Temu, lancée en Europe en avril 2023, a rapidement conquis plus de 116 millions d’utilisateurs mensuels grâce à ses prix défiant toute concurrence sur une large gamme de produits, des smartphones aux vêtements. Son succès a même incité Amazon à lancer une offre concurrente, « Amazon Haul ». La plateforme, qui se positionne avec le slogan « Achetez comme un milliardaire », a contribué à une augmentation significative des importations en provenance de Chine, notamment grâce à l’exonération douanière pour les colis de faible valeur.

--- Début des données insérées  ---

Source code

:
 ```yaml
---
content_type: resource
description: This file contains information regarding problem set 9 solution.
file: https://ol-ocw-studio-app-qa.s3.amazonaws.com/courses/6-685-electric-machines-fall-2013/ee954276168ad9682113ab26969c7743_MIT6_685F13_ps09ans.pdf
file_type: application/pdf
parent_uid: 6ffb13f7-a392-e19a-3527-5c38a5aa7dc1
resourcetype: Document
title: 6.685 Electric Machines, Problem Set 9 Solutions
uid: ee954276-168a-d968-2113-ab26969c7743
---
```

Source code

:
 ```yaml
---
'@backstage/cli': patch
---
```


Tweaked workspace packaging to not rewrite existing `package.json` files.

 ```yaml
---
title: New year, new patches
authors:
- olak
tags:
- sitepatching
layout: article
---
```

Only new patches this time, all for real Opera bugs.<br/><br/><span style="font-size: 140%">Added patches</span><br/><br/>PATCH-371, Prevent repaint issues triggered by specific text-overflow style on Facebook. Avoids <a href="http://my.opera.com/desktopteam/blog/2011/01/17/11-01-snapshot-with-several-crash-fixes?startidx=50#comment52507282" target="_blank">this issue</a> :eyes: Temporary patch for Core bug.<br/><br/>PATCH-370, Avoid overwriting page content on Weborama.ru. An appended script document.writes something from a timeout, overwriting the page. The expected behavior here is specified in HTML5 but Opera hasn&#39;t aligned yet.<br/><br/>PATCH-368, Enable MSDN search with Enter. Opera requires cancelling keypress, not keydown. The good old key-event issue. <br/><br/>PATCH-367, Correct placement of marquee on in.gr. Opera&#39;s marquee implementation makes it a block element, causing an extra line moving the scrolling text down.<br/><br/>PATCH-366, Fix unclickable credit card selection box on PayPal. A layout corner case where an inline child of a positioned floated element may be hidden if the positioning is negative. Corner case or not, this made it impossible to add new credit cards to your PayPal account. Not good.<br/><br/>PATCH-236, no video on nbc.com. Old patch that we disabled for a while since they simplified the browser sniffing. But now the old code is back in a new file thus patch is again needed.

Cette exonération, qui concerne les colis d’une valeur inférieure à 150 € (environ 160 dollars américains), est de plus en plus critiquée par les détaillants européens, qui estiment qu’elle confère un avantage injuste à des plateformes comme Temu et Shein. L’exécutif européen prévoit de la supprimer d’ici la fin de l’année prochaine, une décision qui pourrait avoir un impact significatif sur le commerce en ligne transfrontalier.
Les perquisitions menées par les régulateurs européens interviennent généralement lorsqu’ils disposent d’éléments concrets suggérant des infractions, qu’ils soient issus de dénonciations ou de leurs propres investigations. Elles peuvent inciter les entreprises à proposer des concessions ou à coopérer afin d’atténuer les sanctions financières.
Ce n’est pas la première fois que Temu se retrouve dans le viseur des autorités européennes. La Commission avait déjà ouvert une enquête l’année dernière sur la plateforme en vertu de la loi sur les services numériques, qui encadre les activités des plateformes en ligne. En juillet, des conclusions préliminaires avaient révélé que Temu ne faisait pas suffisamment pour empêcher la vente de produits illégaux sur sa plateforme.
Les subventions étrangères peuvent prendre diverses formes, notamment des prêts à taux zéro, des allégements fiscaux ou des traitements fiscaux préférentiels. L’excédent commercial de la Chine a dépassé les 1 000 milliards de dollars pour la première fois en novembre, en partie grâce à une réorientation des exportations vers des marchés autres que les États-Unis, alimentant ainsi une forte hausse des ventes vers l’Europe, l’Australie et l’Asie du Sud-Est.